Start of Exercise materials

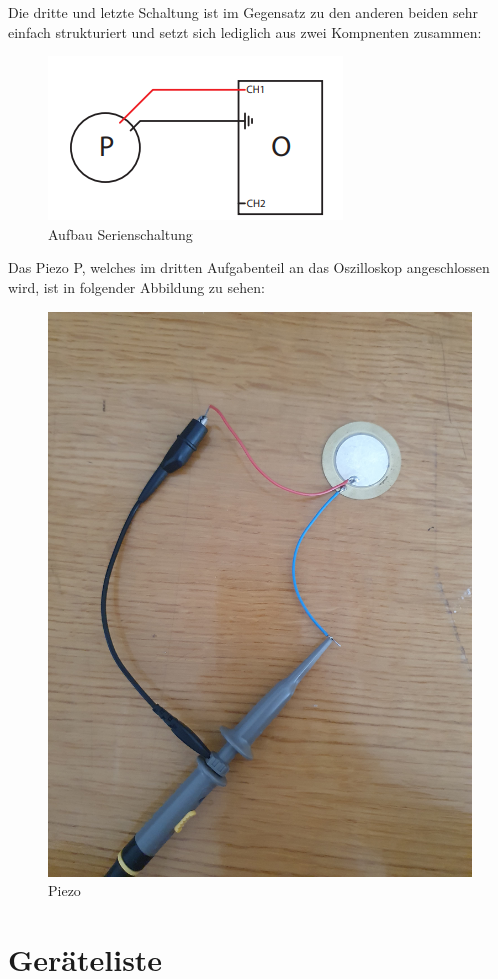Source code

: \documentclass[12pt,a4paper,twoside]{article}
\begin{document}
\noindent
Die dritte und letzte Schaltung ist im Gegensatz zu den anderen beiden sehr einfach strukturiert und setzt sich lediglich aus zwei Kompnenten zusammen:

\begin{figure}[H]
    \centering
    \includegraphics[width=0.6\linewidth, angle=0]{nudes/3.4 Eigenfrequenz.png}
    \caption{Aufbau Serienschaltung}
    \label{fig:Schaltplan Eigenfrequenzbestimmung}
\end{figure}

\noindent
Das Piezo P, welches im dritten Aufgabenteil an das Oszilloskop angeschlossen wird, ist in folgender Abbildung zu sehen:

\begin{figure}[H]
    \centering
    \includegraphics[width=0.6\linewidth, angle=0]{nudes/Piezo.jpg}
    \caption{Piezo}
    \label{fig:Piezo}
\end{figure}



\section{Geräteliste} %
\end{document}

End of Exercise materials
Start of Exercise materials

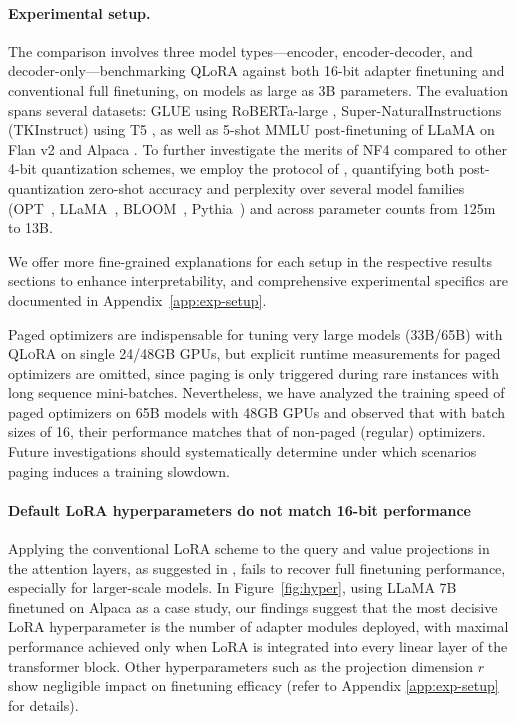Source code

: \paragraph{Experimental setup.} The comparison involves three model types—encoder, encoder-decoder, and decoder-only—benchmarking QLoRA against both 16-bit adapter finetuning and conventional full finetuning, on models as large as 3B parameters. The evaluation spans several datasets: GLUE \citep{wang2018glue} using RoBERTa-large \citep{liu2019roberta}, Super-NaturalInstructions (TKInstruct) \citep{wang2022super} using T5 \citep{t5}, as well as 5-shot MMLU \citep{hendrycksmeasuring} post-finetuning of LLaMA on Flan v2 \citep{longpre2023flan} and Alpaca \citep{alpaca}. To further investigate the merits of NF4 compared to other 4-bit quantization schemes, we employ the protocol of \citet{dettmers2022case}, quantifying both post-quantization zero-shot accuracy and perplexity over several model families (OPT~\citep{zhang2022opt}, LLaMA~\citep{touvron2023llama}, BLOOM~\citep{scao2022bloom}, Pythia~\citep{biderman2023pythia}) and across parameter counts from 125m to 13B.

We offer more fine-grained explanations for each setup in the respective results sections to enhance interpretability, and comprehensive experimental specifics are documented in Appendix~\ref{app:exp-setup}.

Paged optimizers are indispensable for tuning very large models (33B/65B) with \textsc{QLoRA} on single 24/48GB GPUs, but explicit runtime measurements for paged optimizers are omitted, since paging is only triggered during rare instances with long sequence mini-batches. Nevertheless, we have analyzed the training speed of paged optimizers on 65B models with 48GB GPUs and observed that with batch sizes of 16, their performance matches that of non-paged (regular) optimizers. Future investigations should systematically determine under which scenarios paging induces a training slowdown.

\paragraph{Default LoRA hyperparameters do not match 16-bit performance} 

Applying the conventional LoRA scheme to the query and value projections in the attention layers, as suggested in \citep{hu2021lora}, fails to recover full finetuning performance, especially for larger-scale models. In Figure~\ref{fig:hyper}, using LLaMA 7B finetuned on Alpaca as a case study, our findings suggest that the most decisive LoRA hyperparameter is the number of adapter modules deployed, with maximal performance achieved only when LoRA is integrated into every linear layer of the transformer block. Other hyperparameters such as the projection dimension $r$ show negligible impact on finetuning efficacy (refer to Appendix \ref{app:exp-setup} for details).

End of Exercise materials

» Exercise objective
Would you retype the lines above from the one with "125m to 13B." down to the one with "We offer more", word for word, both ends included and no other lines?

» Finished task
: \paragraph{Experimental setup.} The comparison involves three model types—encoder, encoder-decoder, and decoder-only—benchmarking QLoRA against both 16-bit adapter finetuning and conventional full finetuning, on models as large as 3B parameters. The evaluation spans several datasets: GLUE \citep{wang2018glue} using RoBERTa-large \citep{liu2019roberta}, Super-NaturalInstructions (TKInstruct) \citep{wang2022super} using T5 \citep{t5}, as well as 5-shot MMLU \citep{hendrycksmeasuring} post-finetuning of LLaMA on Flan v2 \citep{longpre2023flan} and Alpaca \citep{alpaca}. To further investigate the merits of NF4 compared to other 4-bit quantization schemes, we employ the protocol of \citet{dettmers2022case}, quantifying both post-quantization zero-shot accuracy and perplexity over several model families (OPT~\citep{zhang2022opt}, LLaMA~\citep{touvron2023llama}, BLOOM~\citep{scao2022bloom}, Pythia~\citep{biderman2023pythia}) and across parameter counts from 125m to 13B.

We offer more fine-grained explanations for each setup in the respective results sections to enhance interpretability, and comprehensive experimental specifics are documented in Appendix~\ref{app:exp-setup}.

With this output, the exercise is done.